Des parcours de soins très compliqués
La Voix des Migraineux a lancé, en partenariat avec la plateforme Moi Patient, une étude afin de mieux connaître le vécu des migraineux et leur expérience patient. L’étude a réuni 683 répondants, dont 92% femmes, avec un âge moyen de 42 ans.
•    L’âge moyen d’apparition des symptômes est de 16 ans, avec un diagnostic posé à 23 ans.
•    Le délai entre les premiers symptômes et le diagnostic est de 7,5 ans.
•    Le diagnostic est réalisé à 51,5% par un médecin généraliste, et à 42,4% par un neurologue.
•    43,9% des patients ne reçoivent pas d’information sur la migraine lors de la pose du diagnostic.
•    En moyenne, les migraineux voient 3 professionnels de santé par an.
•    22% des patients considèrent que les professionnels de santé sont bien informés, et 49,8% d’entre estiment qu’ils sont bien traitants.
•    76% des patients déclarent avoir souffert d’au moins un effet indésirable dû au traitement dans l’année écoulée : trouble de la concentration (73,4%), de la mémoire (58%), du sommeil (58%), ou encore dépression (37%).
•    Pour 92% d’entre eux, la migraine a un impact jugé majeur sur leur vie quotidienne.

Des réponses souvent inadaptées

Quant aux traitements autorisés en France, ils ne sont pas destinés à l’origine à la migraine et ne font pas toujours la preuve de leur efficacité. Dans le traitement de la crise, on commence par utiliser du paracétamol, indique le Dr Donnet. Puis on en arrive assez rapidement aux anti-inflammatoires. Viennent ensuite les triptans, des traitements spécifiques à la crise, autorisés en France à partir de 12 ans. Maïwenn Colléaux, elle, a tout essayé mais demeure résistante à tout traitement. Au début de chaque essai [d’un nouveau traitement], celui-ci va fonctionner un court laps de temps. Mais il ne fonctionne plus dès que la prise devient régulière, témoigne-t-elle. Même les triptans, qu’elle n’a pu commencer à prendre qu’à partir de 16 ans. Elle a aussi eu recours à certaines alternatives non-médicamenteuses : hypnothérapie, auto-hypnose, équithérapie. Si elles l’apaisent sur le moment, elles ne fonctionnent toutefois pas sur le long terme. Quand je suis en crise, je ne prends rien, j’attends que ça passe.

Des professionnels de santé insuffisamment formés

Parallèlement, les professionnels de santé ne sont pas assez formés au diagnostic de la migraine.
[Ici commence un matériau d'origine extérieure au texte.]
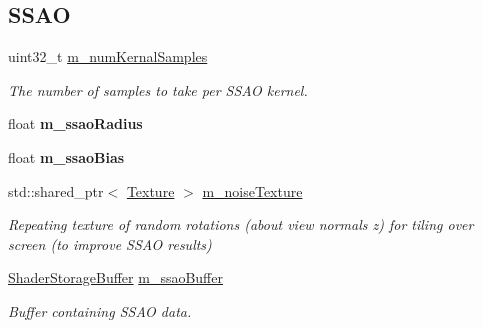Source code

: \subsection*{S\+S\+AO}
\begin{DoxyCompactItemize}
\item 
\mbox{\label{classrev_1_1_lighting_settings_ad154c45c95c7afc1bb5c78ab08516713}} 
uint32\+\_\+t \mbox{\hyperlink{classrev_1_1_lighting_settings_ad154c45c95c7afc1bb5c78ab08516713}{m\+\_\+num\+Kernal\+Samples}}
\begin{DoxyCompactList}\small\item\em The number of samples to take per S\+S\+AO kernel. \end{DoxyCompactList}\item 
\mbox{\label{classrev_1_1_lighting_settings_a8a6080b1d7c88ec69db80addafdc7a5f}} 
float {\bfseries m\+\_\+ssao\+Radius}
\item 
\mbox{\label{classrev_1_1_lighting_settings_a74a8a2ce06b7e422fc0ad772ca79e52a}} 
float {\bfseries m\+\_\+ssao\+Bias}
\item 
\mbox{\label{classrev_1_1_lighting_settings_ac9e0cd27f2e9ec078e5bfc521be78229}} 
std\+::shared\+\_\+ptr$<$ \mbox{\hyperlink{classrev_1_1_texture}{Texture}} $>$ \mbox{\hyperlink{classrev_1_1_lighting_settings_ac9e0cd27f2e9ec078e5bfc521be78229}{m\+\_\+noise\+Texture}}
\begin{DoxyCompactList}\small\item\em Repeating texture of random rotations (about view normal\textquotesingle{}s z) for tiling over screen (to improve S\+S\+AO results) \end{DoxyCompactList}\item 
\mbox{\hyperlink{classrev_1_1_shader_storage_buffer}{Shader\+Storage\+Buffer}} \mbox{\hyperlink{classrev_1_1_lighting_settings_a9264e10cb4df67df2f04edd37dd87d25}{m\+\_\+ssao\+Buffer}}
\begin{DoxyCompactList}\small\item\em Buffer containing S\+S\+AO data. \end{DoxyCompactList}\item 
\mbox{\label{classrev_1_1_lighting_settings_adf0d3516709226e6ddf1c2566beb0f58}} 

\end{DoxyCompactItemize}
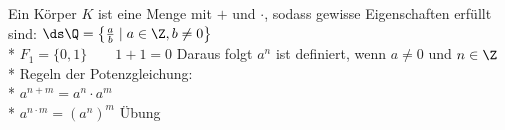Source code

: %
\wdh
Ein Körper $K$ ist eine Menge mit $+$ und $·$, sodass gewisse Eigenschaften erfüllt sind:
\bsp
$\ds\Q = \left\{\frac{a}{b} \mid a \in \Z, b \neq 0\right\}$\\*
$F_1 = \{0, 1\} \qquad 1 + 1 = 0$
Daraus folgt $a^n$ ist definiert, wenn $a \neq 0$ und $n \in \Z$\\*
Regeln der Potenzgleichung:\\*
$a^{n+m} = a^n \cdot a^m$\\*
$a^{n \cdot m} = (a^{n})^m$
\bew
Übung

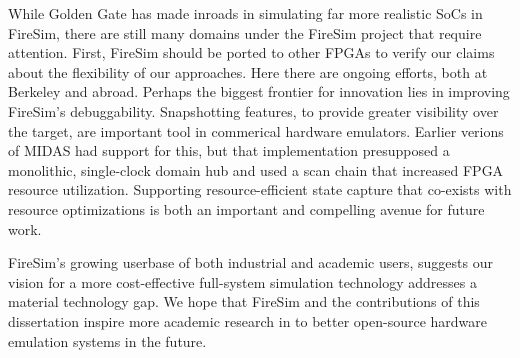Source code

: While Golden Gate has made inroads in simulating far more realistic SoCs in
FireSim, there are still many domains under the FireSim project that require
attention.  First, FireSim should be ported to other FPGAs to verify our claims
about the flexibility of our approaches. Here there are ongoing efforts, both
at Berkeley and abroad. Perhaps the biggest frontier for innovation lies in
improving FireSim's debuggability. Snapshotting features, to provide greater
visibility over the target, are important tool in commerical hardware
emulators. Earlier verions of MIDAS had support for this, but that
implementation presupposed a monolithic, single-clock domain hub and used a
scan chain that increased FPGA resource utilization.  Supporting
resource-efficient state capture that co-exists with resource optimizations is
both an important and compelling avenue for future work.

FireSim's growing userbase of both industrial and academic users, suggests our
vision for a more cost-effective full-system simulation technology addresses a
material technology gap. We hope that FireSim and the contributions of this
dissertation inspire more academic research in to better open-source hardware
emulation systems in the future.
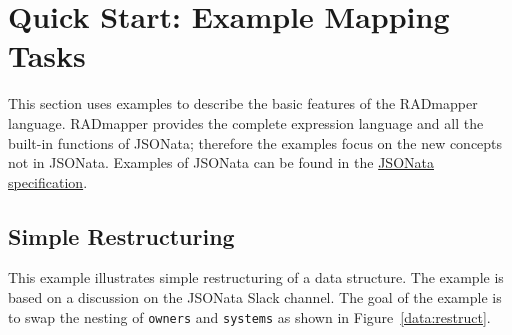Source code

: \documentclass[9pt,letterpaper]{article}
\newcommand{\stt}[1]{\texttt{#1}}
\begin{document}

\section{Quick Start: Example Mapping Tasks}

This section uses examples to describe the basic features of the RADmapper language.
RADmapper provides the complete expression language and all the built-in functions of JSONata; therefore the examples focus on the new concepts not in JSONata.
Examples of JSONata can be found in the \href{https://jsonata.org/}{JSONata specification}.

\subsection{Simple Restructuring}

This example illustrates simple restructuring of a data structure.
The example is based on a discussion on the JSONata Slack channel.
The goal of the example is to swap the nesting of \stt{owners} and \stt{systems} as shown in Figure~\ref{data:restruct}.
\end{document}
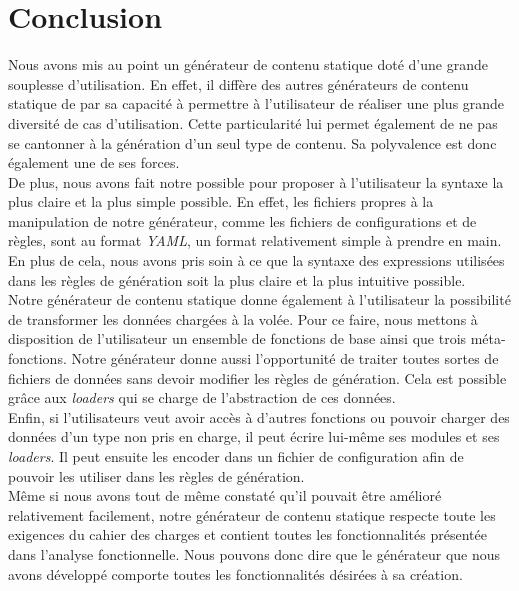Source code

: \section{Conclusion}

	Nous avons mis au point un générateur de contenu statique doté d'une grande souplesse d'utilisation. En effet, il diffère des autres générateurs de contenu statique de par sa capacité à permettre à l'utilisateur de réaliser une plus grande diversité de cas d'utilisation. Cette particularité lui permet également de ne pas se cantonner à la génération d'un seul type de contenu. Sa polyvalence est donc également une de ses forces.\\
	
	De plus, nous avons fait notre possible pour proposer à l'utilisateur la syntaxe la plus claire et la plus simple possible. En effet, les fichiers propres à la manipulation de notre générateur, comme les fichiers de configurations et de règles, sont au format \textit{YAML}, un format relativement simple à prendre en main. En plus de cela, nous avons pris soin à ce que la syntaxe des expressions utilisées dans les règles de génération soit la plus claire et la plus intuitive possible.\\
	
	Notre générateur de contenu statique donne également à l'utilisateur la possibilité de transformer les données chargées à la volée. Pour ce faire, nous mettons à disposition de l'utilisateur un ensemble de fonctions de base ainsi que trois méta-fonctions. Notre générateur donne aussi l'opportunité de traiter toutes sortes de fichiers de données sans devoir modifier les règles de génération. Cela est possible grâce aux \textit{loaders} qui se charge de l'abstraction de ces données.\\
	
	Enfin, si l'utilisateurs veut avoir accès à d'autres fonctions ou pouvoir charger des données d'un type non pris en charge, il peut écrire lui-même ses modules et ses \textit{loaders}. Il peut ensuite les encoder dans un fichier de configuration afin de pouvoir les utiliser dans les règles de génération.\\
	
	Même si nous avons tout de même constaté qu'il pouvait être amélioré relativement facilement, notre générateur de contenu statique respecte toute les exigences du cahier des charges et contient toutes les fonctionnalités présentée dans l'analyse fonctionnelle. Nous pouvons donc dire que le générateur que nous avons développé comporte toutes les fonctionnalités désirées à sa création.
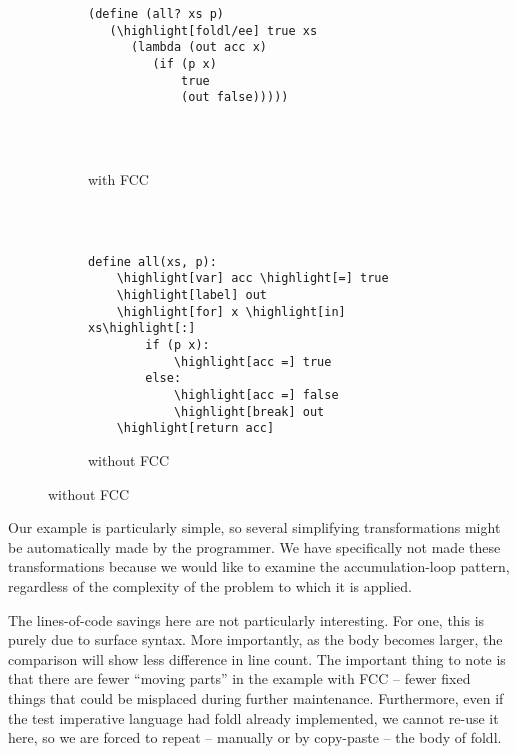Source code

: \documentclass[11pt]{article}
\newcommand{\highlight}[1]{\colorbox{black!30!white}{#1}}
\begin{document}
\begin{figure}[H]
\caption{Accumulation-loop pattern codified}
\label{fig:foldl/ee}


\begin{subfigure}[b]{0.5\textwidth}
\begin{Verbatim}[commandchars=\\\[\]]
(define (all? xs p)
   (\highlight[foldl/ee] true xs
      (lambda (out acc x)
         (if (p x)
             true
             (out false)))))




\end{Verbatim}
\caption{with FCC}
\end{subfigure}
~
\begin{subfigure}[b]{0.5\textwidth}
\begin{Verbatim}[commandchars=\\\[\]]

define all(xs, p):
    \highlight[var] acc \highlight[=] true
    \highlight[label] out
    \highlight[for] x \highlight[in] xs\highlight[:]
        if (p x):
            \highlight[acc =] true
        else:
            \highlight[acc =] false
            \highlight[break] out
    \highlight[return acc]
\end{Verbatim}
\caption{without FCC}
\end{subfigure}


\end{figure}

Our example is particularly simple, so several simplifying transformations might be automatically made by the programmer.
We have specifically not made these transformations because we would like to examine the accumulation-loop pattern, regardless of the complexity of the problem to which it is applied.

The lines-of-code savings here are not particularly interesting.
For one, this is purely due to surface syntax.
More importantly, as the body becomes larger, the comparison will show less difference in line count.
The important thing to note is that there are fewer ``moving parts'' in the example with FCC -- fewer fixed things that could be misplaced during further maintenance.
Furthermore, even if the test imperative language had foldl already implemented, we cannot re-use it here, so we are forced to repeat -- manually or by copy-paste -- the body of foldl.
\end{document}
Il y a une grande méconnaissance de la migraine chez les professionnels de santé, ce qui complique l’inclusion des patients dans des parcours de soins adaptés, déplore Sabine Debremaeker, présidente de La Voix des Migraineux. L’association soumet ainsi plusieurs pistes pour améliorer la prise en charge : création de services labellisés "migraine", liste des professionnels expérimentés ou possédant un DU spécialisé afin de faire un état des lieux des moyens et ressources disponibles et améliorer leur organisation, formation des professionnels, ou encore lancement d’une enquête nationale sur le fardeau économique réel que représente la migraine afin de sensibiliser les pouvoirs publics. De manière plus concrète, Anne Donnet recommande, lors de la première consultation, et ce pour un adulte ou un enfant, de retracer l’historique de la migraine, de prendre le temps d’expliquer le diagnostic au patient, et de lui faire tenir un agenda de ses crises pour évaluer l’intérêt de la mise en place d’un traitement de fond. 

* Trouble neurologique qui entraîne une modification de la perception de l'espace, du temps et du corps.